■ What you will do
Below are the records; copy exactly the stretch from the line containing "- True hollow lord" through the line containing "- Mysterious", both ends included, and nothing else.

■ Input data
┌──
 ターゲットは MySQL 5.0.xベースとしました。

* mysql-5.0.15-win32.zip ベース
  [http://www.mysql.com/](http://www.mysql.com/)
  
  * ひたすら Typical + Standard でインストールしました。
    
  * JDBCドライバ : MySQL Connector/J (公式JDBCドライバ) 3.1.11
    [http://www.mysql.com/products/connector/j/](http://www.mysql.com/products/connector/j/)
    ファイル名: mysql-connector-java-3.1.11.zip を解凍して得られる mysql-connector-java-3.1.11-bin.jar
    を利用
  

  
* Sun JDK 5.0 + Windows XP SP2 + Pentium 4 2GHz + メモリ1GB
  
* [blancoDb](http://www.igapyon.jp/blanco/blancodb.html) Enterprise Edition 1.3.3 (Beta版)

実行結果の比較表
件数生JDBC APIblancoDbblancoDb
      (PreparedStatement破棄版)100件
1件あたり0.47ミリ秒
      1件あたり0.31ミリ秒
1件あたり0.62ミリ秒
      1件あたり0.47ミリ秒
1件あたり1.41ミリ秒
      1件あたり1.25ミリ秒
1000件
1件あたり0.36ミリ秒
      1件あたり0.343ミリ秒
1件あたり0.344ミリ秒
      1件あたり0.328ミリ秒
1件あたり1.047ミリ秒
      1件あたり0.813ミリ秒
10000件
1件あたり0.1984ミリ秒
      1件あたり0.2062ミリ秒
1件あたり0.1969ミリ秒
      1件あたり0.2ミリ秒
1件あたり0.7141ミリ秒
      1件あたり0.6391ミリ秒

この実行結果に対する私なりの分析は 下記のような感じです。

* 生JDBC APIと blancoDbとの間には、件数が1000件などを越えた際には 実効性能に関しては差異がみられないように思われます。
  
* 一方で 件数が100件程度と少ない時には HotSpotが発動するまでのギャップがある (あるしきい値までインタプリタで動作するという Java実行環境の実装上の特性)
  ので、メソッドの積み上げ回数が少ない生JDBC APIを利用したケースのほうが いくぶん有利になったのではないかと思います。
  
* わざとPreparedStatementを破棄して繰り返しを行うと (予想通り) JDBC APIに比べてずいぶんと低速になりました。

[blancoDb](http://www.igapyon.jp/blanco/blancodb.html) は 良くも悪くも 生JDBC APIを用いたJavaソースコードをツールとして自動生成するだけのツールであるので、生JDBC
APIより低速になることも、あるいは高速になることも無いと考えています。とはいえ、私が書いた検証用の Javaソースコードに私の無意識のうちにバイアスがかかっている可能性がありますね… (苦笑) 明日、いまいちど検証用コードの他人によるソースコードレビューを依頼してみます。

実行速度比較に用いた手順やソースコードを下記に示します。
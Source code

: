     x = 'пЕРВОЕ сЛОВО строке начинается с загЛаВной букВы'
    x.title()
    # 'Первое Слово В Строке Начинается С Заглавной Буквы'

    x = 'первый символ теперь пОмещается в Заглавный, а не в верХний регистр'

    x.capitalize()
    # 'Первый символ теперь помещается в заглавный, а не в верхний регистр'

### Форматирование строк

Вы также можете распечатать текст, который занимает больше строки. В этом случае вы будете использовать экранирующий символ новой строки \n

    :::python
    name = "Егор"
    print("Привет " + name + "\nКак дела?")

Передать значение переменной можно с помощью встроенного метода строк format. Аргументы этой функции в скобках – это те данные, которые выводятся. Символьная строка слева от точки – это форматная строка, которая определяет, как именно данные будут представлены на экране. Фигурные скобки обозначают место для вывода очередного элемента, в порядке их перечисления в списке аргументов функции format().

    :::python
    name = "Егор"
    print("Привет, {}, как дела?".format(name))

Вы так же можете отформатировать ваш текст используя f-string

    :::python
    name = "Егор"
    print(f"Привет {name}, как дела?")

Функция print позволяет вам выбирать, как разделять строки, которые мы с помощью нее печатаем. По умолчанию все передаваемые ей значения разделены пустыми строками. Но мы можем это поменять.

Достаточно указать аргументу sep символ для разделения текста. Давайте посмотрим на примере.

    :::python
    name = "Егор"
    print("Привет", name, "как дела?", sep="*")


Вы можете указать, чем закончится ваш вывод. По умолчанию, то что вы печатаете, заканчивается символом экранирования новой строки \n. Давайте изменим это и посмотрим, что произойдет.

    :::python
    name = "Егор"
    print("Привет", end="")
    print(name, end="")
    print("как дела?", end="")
└──
┌──
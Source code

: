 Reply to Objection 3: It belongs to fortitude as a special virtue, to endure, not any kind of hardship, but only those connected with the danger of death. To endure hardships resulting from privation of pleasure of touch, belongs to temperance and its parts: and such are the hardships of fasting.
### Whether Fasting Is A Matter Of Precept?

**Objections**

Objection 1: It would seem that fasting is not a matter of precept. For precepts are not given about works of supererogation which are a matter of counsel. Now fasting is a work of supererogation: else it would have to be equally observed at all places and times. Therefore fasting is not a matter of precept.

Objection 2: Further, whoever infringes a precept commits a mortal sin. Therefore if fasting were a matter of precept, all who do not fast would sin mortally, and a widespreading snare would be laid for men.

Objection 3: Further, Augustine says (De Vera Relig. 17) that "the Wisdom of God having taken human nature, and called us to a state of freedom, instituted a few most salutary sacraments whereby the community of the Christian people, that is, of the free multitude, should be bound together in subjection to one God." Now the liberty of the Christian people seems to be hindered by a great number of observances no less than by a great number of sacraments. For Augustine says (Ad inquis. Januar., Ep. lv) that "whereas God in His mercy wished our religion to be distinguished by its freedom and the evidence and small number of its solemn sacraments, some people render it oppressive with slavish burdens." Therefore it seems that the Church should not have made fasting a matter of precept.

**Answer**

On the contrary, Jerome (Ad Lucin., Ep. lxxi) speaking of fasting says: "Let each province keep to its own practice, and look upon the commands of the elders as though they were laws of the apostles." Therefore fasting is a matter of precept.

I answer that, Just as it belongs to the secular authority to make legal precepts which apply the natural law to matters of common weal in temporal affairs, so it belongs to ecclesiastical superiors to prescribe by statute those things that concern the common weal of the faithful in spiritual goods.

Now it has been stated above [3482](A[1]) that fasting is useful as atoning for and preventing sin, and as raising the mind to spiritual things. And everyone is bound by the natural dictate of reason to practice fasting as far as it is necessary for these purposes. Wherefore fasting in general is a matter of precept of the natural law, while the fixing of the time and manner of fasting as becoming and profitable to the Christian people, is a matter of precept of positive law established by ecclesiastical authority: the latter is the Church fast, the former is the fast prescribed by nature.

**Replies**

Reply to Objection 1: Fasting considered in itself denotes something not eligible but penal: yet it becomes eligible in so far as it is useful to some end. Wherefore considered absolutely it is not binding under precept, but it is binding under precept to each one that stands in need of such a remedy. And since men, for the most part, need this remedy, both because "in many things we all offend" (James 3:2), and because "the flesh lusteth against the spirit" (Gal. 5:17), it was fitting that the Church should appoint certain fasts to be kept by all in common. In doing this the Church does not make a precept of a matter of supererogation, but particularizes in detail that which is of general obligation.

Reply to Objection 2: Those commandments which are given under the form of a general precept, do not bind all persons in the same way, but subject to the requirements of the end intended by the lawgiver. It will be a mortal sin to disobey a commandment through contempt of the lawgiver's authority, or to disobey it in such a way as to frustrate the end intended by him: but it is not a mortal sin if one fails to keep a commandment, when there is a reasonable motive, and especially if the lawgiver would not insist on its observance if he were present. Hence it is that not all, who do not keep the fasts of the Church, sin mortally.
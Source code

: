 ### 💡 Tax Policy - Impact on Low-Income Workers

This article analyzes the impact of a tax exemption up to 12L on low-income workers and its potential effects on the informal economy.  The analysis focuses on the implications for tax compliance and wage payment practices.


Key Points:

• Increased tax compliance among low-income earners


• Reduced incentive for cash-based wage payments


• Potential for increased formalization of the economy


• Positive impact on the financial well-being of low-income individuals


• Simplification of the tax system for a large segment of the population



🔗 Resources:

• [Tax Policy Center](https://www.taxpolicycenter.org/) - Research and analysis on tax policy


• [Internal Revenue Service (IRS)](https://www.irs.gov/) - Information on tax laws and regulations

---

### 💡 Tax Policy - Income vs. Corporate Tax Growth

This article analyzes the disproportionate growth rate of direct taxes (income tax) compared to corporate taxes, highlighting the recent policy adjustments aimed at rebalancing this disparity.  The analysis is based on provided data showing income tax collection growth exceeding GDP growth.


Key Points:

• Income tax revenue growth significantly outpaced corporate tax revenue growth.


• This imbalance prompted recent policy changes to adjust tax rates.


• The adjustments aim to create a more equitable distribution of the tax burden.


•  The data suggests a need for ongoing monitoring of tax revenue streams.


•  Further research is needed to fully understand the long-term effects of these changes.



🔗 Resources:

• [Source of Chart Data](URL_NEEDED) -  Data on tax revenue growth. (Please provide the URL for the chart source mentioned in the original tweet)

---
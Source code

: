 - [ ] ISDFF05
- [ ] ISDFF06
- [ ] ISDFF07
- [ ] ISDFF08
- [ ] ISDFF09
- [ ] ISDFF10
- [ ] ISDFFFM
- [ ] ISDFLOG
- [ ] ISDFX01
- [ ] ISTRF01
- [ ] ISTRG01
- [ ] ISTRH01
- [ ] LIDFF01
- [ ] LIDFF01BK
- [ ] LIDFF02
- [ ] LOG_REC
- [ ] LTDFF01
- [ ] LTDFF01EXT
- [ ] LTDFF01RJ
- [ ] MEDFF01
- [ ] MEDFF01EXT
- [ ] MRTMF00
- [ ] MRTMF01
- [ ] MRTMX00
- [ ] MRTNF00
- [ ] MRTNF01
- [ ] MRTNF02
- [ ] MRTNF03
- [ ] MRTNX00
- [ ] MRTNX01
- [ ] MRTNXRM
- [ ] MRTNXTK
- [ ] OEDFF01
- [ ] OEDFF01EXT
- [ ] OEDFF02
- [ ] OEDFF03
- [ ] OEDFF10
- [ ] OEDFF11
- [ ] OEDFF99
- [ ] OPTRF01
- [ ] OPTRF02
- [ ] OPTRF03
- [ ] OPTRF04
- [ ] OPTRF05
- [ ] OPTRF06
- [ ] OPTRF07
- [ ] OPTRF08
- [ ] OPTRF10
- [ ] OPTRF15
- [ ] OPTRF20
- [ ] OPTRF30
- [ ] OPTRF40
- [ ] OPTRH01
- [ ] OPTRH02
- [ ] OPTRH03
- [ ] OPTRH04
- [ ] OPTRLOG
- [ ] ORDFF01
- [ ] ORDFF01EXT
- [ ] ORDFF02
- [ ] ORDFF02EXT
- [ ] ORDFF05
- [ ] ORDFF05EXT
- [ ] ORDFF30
└──
┌──
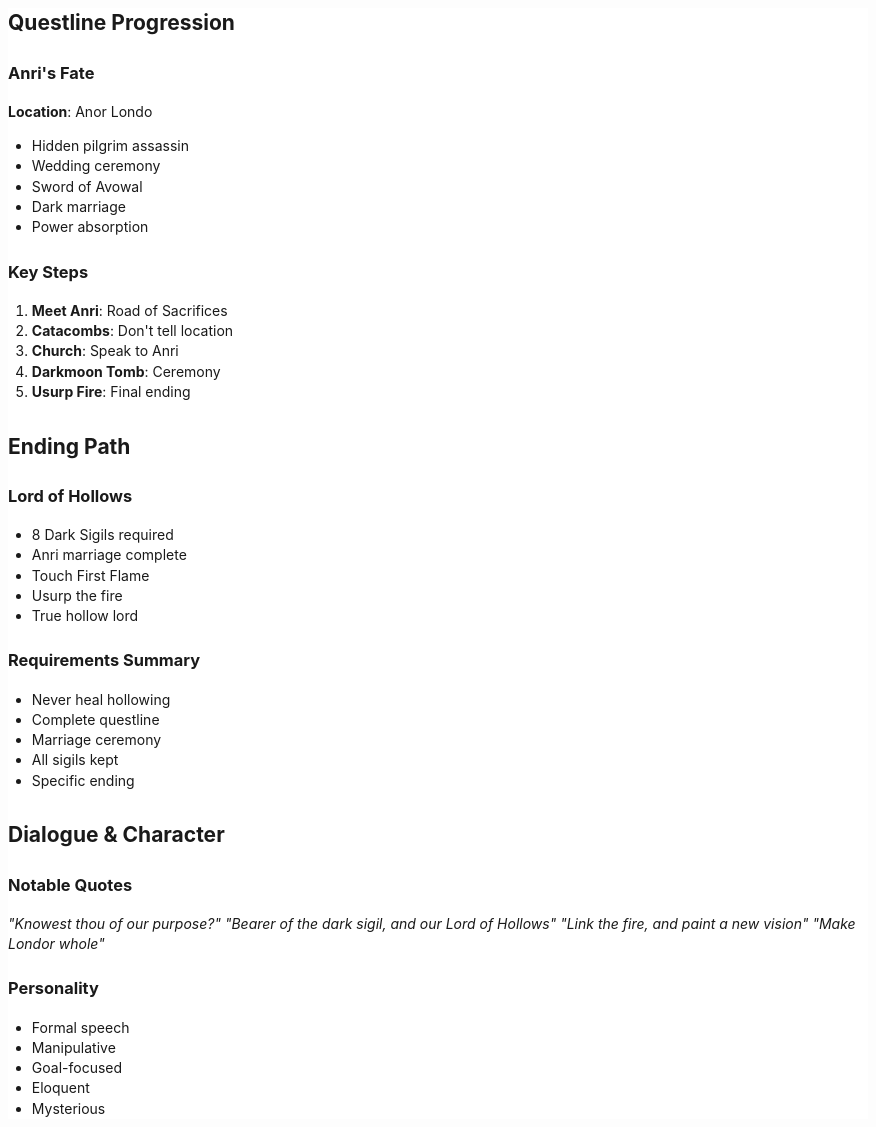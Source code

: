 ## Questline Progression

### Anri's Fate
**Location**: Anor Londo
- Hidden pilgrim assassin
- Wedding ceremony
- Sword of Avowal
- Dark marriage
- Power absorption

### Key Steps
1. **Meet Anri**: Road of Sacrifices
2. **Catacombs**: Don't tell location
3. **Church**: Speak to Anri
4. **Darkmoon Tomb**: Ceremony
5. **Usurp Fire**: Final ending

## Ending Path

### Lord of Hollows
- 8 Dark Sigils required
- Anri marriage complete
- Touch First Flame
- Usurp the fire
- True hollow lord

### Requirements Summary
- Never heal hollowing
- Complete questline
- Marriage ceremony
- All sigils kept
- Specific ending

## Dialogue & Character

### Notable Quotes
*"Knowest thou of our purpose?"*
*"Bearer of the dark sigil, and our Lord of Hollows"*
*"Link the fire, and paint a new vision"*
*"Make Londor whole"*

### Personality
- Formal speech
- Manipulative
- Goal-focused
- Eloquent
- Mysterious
└──
■ Result of this exercise
- True hollow lord

### Requirements Summary
- Never heal hollowing
- Complete questline
- Marriage ceremony
- All sigils kept
- Specific ending

## Dialogue & Character

### Notable Quotes
*"Knowest thou of our purpose?"*
*"Bearer of the dark sigil, and our Lord of Hollows"*
*"Link the fire, and paint a new vision"*
*"Make Londor whole"*

### Personality
- Formal speech
- Manipulative
- Goal-focused
- Eloquent
- Mysterious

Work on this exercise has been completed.